Pick out each line below containing "width".

##### Information supplied

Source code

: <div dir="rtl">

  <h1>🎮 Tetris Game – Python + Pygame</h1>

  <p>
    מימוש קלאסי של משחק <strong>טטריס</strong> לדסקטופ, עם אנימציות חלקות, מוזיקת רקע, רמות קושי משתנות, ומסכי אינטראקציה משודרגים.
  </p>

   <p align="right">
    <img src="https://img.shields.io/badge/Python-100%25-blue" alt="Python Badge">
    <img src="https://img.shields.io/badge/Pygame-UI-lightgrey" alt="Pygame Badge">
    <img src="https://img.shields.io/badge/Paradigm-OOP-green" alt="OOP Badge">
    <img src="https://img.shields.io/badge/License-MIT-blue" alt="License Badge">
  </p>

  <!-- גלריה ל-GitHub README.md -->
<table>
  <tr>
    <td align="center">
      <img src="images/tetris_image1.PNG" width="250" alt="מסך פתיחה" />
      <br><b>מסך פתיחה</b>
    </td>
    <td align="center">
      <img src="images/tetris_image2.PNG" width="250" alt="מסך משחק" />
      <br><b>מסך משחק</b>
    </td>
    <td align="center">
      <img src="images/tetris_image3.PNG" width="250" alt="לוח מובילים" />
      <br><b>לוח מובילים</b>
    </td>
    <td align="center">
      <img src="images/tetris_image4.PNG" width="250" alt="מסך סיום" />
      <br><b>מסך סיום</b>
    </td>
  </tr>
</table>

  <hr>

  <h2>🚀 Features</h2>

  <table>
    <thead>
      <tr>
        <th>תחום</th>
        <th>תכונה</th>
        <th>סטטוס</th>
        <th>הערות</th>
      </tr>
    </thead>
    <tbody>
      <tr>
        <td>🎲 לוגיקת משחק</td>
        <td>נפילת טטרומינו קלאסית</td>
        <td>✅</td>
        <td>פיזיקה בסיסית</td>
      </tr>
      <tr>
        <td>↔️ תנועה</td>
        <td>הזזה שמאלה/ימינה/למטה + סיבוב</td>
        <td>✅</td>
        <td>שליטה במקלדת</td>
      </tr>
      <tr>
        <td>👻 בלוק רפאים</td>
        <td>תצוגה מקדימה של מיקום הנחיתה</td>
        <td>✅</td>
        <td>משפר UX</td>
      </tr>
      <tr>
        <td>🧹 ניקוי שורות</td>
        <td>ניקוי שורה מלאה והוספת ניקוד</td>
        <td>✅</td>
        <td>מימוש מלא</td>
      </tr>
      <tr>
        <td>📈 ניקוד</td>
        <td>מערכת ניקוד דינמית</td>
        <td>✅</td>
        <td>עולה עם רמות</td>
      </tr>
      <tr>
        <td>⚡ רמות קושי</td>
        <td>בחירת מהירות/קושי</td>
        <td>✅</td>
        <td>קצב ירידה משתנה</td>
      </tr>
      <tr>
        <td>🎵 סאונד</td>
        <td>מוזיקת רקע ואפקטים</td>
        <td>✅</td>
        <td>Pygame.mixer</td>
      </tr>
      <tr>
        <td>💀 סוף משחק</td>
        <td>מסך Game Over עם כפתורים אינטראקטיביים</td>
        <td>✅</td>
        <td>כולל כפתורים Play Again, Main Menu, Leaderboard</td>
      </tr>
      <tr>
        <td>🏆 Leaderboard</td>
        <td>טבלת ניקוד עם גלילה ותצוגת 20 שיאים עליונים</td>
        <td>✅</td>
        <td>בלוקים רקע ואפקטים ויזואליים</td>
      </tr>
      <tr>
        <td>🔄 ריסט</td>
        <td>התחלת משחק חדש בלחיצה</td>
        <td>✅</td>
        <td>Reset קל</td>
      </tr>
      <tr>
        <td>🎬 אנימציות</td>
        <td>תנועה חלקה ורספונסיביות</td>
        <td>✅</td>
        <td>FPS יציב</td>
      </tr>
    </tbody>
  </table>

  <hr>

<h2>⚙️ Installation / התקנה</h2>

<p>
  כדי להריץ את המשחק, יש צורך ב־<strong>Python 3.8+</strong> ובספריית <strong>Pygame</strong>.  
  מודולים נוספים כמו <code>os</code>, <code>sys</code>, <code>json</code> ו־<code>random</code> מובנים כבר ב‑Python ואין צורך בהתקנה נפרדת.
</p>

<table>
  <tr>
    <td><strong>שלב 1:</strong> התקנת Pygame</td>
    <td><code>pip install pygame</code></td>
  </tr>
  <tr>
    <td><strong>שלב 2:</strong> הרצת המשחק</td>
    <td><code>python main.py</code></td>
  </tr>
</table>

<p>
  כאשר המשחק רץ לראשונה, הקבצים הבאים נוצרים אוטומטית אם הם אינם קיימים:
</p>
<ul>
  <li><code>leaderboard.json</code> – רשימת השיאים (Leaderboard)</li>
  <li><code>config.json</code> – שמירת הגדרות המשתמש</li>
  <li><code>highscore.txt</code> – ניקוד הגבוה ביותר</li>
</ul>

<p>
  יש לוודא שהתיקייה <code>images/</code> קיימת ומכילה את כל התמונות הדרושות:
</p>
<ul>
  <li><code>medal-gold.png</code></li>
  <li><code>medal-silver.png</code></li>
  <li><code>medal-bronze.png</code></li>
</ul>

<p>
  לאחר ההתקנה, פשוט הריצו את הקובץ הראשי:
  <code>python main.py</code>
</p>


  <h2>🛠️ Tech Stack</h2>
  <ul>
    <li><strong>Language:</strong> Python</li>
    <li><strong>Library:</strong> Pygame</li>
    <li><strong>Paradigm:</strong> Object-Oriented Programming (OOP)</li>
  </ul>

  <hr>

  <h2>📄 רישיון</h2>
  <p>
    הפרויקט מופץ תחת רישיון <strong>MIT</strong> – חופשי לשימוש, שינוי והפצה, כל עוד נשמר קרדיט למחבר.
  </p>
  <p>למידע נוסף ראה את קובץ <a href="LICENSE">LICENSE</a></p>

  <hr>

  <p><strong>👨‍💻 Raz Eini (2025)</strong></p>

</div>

##########

◆ Result:
      <img src="images/tetris_image1.PNG" width="250" alt="מסך פתיחה" />
      <img src="images/tetris_image2.PNG" width="250" alt="מסך משחק" />
      <img src="images/tetris_image3.PNG" width="250" alt="לוח מובילים" />
      <img src="images/tetris_image4.PNG" width="250" alt="מסך סיום" />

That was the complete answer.